The original Chả Cá Lã Vọng restaurant is still in business today, where it only serves its signature dish, and guests eat from charcoal burners at communal tables. The restaurant was listed as a destination in the book 1000 Places to Visit Before You Die.

== Cultural value ==
Cha Ca La Vong is not only a dish, but also a cultural symbol, associated with Hanoi's identity: expressing culinary sophistication, family tradition, and history of fighting against foreign invaders.

Symbol of Hanoi: Becoming a specialty associated with the capital, praised by many international culinary magazines such as New York Times, CNN Travel, Lonely Planet.In 2016, Cha ca La Vong was broadcast on CNN as one of the best Vietnamese dishes in the world.

Living heritage: The original La Vong fish cakes restaurant has existed for more than 150 years, still serving only this dish.
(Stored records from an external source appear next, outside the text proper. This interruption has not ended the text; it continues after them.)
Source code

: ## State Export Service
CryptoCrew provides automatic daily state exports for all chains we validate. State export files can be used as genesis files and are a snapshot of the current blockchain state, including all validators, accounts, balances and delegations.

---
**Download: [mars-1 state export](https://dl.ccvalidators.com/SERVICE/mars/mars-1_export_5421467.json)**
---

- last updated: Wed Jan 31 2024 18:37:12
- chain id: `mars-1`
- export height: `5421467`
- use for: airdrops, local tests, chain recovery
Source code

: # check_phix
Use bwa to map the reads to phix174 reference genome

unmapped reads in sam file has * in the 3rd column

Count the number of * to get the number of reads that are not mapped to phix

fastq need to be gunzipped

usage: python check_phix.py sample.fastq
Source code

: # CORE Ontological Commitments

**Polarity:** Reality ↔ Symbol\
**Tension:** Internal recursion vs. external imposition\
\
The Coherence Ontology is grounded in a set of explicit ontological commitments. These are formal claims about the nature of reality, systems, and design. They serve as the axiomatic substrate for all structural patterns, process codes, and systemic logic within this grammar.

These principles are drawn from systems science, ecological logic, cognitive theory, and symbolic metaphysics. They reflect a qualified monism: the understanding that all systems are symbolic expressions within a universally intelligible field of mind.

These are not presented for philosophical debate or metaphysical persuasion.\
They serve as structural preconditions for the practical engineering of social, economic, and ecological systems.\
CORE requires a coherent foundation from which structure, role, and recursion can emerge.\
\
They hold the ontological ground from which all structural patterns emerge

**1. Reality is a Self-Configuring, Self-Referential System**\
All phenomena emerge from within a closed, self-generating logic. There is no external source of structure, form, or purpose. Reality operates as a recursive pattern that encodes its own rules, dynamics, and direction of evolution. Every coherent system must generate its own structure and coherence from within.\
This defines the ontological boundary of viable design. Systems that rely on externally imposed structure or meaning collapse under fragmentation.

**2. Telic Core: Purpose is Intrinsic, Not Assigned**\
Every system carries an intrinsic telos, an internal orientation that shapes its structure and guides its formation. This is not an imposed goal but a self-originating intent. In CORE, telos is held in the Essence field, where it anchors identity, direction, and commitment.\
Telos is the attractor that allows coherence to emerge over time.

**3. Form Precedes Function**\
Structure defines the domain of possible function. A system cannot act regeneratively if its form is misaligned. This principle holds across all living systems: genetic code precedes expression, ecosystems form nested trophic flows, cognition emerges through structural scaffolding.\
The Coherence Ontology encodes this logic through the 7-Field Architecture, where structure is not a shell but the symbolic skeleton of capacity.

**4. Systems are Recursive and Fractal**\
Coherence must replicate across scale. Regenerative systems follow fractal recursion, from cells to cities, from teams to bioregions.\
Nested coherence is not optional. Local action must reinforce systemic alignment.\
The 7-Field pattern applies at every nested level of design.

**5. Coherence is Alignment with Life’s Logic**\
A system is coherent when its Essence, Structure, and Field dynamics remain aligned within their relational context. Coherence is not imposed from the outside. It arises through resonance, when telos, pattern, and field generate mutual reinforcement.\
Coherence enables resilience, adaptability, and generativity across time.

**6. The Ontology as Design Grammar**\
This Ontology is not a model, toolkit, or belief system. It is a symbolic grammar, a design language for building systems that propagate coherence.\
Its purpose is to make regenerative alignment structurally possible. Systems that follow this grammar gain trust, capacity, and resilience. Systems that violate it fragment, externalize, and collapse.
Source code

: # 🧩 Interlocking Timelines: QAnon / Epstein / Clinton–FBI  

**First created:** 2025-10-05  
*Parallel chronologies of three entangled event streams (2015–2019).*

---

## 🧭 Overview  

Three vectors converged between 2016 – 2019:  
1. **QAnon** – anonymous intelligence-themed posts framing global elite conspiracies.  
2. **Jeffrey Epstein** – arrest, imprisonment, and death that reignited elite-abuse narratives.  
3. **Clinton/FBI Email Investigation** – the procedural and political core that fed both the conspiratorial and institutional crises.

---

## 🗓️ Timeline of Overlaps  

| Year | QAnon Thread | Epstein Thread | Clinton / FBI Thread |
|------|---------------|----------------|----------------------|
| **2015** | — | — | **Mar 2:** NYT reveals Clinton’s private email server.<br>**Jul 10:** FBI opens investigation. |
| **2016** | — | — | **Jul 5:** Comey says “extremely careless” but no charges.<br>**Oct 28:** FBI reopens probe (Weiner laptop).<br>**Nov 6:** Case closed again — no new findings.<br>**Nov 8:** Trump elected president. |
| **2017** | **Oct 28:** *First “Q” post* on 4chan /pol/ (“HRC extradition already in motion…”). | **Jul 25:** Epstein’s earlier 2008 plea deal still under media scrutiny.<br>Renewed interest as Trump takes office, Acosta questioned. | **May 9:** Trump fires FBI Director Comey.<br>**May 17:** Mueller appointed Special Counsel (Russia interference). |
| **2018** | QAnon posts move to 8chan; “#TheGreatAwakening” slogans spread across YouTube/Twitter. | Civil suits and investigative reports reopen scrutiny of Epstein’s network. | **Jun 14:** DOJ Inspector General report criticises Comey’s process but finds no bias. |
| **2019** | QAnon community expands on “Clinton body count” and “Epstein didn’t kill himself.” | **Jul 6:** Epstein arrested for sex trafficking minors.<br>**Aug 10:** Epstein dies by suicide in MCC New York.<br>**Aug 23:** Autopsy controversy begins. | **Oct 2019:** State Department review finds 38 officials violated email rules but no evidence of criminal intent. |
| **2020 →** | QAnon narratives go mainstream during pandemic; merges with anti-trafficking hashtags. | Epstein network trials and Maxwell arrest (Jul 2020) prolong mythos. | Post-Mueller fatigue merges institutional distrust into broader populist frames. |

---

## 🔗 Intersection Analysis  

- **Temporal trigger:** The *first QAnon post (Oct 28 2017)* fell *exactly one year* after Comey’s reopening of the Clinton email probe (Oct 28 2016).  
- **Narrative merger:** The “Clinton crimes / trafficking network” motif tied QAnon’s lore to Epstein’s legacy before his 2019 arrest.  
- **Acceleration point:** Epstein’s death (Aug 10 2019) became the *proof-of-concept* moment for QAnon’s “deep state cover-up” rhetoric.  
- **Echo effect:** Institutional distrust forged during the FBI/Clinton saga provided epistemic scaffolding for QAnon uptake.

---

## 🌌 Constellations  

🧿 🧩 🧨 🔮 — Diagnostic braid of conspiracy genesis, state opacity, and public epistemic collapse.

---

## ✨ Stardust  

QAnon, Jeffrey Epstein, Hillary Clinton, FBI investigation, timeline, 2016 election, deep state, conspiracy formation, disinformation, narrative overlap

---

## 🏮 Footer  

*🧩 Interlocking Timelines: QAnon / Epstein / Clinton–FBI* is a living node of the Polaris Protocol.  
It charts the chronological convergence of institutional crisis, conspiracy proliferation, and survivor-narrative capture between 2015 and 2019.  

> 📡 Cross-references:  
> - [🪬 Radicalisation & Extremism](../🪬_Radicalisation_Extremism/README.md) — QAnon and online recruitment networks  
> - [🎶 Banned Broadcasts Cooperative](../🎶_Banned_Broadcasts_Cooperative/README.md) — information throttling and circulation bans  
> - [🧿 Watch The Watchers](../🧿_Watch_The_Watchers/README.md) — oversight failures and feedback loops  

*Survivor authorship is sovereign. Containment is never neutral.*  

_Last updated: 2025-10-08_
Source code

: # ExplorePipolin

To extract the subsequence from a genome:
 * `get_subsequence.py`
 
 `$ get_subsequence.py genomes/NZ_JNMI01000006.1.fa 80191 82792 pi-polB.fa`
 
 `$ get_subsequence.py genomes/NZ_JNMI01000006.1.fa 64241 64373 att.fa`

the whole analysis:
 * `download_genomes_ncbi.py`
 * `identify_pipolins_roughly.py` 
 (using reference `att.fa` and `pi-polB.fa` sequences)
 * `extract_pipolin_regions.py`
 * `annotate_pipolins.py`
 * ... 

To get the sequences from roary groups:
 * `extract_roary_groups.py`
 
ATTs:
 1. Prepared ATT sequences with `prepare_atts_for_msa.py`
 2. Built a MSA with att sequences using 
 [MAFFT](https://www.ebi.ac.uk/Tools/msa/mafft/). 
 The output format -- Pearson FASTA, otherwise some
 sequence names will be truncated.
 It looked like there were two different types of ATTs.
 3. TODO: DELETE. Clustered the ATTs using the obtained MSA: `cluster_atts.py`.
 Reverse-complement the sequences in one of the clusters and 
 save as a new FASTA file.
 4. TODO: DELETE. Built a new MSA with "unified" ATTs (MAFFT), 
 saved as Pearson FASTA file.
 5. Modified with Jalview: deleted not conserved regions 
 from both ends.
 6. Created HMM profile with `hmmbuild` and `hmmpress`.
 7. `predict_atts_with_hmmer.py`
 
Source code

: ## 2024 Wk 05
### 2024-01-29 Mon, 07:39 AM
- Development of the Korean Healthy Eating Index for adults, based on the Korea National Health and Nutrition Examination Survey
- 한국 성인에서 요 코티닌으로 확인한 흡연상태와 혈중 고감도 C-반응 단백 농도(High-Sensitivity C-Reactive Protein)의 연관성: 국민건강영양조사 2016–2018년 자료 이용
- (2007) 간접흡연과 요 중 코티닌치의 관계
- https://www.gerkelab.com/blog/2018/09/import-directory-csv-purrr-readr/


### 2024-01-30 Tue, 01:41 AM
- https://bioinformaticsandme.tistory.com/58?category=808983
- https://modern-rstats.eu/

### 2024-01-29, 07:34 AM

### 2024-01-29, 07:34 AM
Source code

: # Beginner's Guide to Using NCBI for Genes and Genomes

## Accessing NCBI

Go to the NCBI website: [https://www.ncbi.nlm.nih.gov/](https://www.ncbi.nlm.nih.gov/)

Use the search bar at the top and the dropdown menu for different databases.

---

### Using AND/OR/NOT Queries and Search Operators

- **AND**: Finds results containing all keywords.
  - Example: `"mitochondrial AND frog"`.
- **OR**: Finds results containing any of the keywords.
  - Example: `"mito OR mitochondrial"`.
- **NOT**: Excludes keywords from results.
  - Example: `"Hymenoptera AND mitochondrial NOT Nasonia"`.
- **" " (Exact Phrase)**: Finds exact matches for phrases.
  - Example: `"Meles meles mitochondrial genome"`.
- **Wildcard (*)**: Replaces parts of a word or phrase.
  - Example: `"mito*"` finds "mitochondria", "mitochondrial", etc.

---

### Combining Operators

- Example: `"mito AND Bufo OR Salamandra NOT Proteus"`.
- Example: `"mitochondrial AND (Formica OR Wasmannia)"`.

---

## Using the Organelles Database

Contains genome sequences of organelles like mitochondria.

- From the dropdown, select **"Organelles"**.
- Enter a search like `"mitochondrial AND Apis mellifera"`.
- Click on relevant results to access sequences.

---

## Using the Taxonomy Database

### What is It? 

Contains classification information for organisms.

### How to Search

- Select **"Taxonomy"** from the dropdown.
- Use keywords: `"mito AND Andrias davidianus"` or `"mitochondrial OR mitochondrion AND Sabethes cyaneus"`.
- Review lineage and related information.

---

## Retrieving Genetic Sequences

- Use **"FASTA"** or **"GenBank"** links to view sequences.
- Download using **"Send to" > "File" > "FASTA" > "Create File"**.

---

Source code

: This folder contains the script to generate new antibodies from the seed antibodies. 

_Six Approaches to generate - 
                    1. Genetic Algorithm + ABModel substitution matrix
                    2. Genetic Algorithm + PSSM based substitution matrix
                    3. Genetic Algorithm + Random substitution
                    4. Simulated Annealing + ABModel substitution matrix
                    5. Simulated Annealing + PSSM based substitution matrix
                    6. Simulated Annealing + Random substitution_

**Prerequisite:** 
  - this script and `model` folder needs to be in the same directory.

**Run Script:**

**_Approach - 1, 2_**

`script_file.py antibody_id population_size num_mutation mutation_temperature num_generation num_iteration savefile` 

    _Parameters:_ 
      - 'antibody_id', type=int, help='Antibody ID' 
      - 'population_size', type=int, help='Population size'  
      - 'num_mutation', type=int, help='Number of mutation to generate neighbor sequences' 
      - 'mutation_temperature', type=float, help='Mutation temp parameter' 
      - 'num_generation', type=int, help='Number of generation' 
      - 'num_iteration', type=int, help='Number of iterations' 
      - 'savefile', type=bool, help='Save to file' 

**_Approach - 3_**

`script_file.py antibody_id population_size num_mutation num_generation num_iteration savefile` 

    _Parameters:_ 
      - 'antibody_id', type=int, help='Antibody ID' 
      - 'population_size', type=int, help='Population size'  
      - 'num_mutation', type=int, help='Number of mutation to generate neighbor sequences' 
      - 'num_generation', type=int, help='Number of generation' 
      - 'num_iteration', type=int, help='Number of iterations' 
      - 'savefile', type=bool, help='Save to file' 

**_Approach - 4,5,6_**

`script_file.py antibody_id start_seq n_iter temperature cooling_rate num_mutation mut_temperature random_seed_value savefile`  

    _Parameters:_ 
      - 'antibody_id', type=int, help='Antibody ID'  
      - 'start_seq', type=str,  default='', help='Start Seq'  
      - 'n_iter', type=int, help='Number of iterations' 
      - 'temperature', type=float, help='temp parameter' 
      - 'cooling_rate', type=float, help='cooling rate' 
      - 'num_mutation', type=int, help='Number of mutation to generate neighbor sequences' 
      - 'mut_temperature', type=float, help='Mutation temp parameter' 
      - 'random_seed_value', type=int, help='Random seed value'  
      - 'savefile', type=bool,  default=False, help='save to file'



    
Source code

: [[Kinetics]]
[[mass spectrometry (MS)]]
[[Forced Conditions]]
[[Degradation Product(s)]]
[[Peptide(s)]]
== Contemporary interpretations ==
The dish has left a strong impression on food critics and bloggers. As explained by Florence Fabricant, "The combination of ingredients — turmeric, dill, shrimp paste and fish sauce — delivers an intriguing muskiness bolstered with chiles, silky noodles and a thicket of other fresh herbs to season the chunks of moist fish. My memories are still vivid after 10 years."

Some chefs have developed their own interpretation of the dish, particularly in places where hemibragus may be less common. In the United States, some restaurants serve the dish with a variety of fish types and cooking styles, including: grilled catfish satay, grilled basa, grilled tilapia, whole broiled flounder, and halibut salad.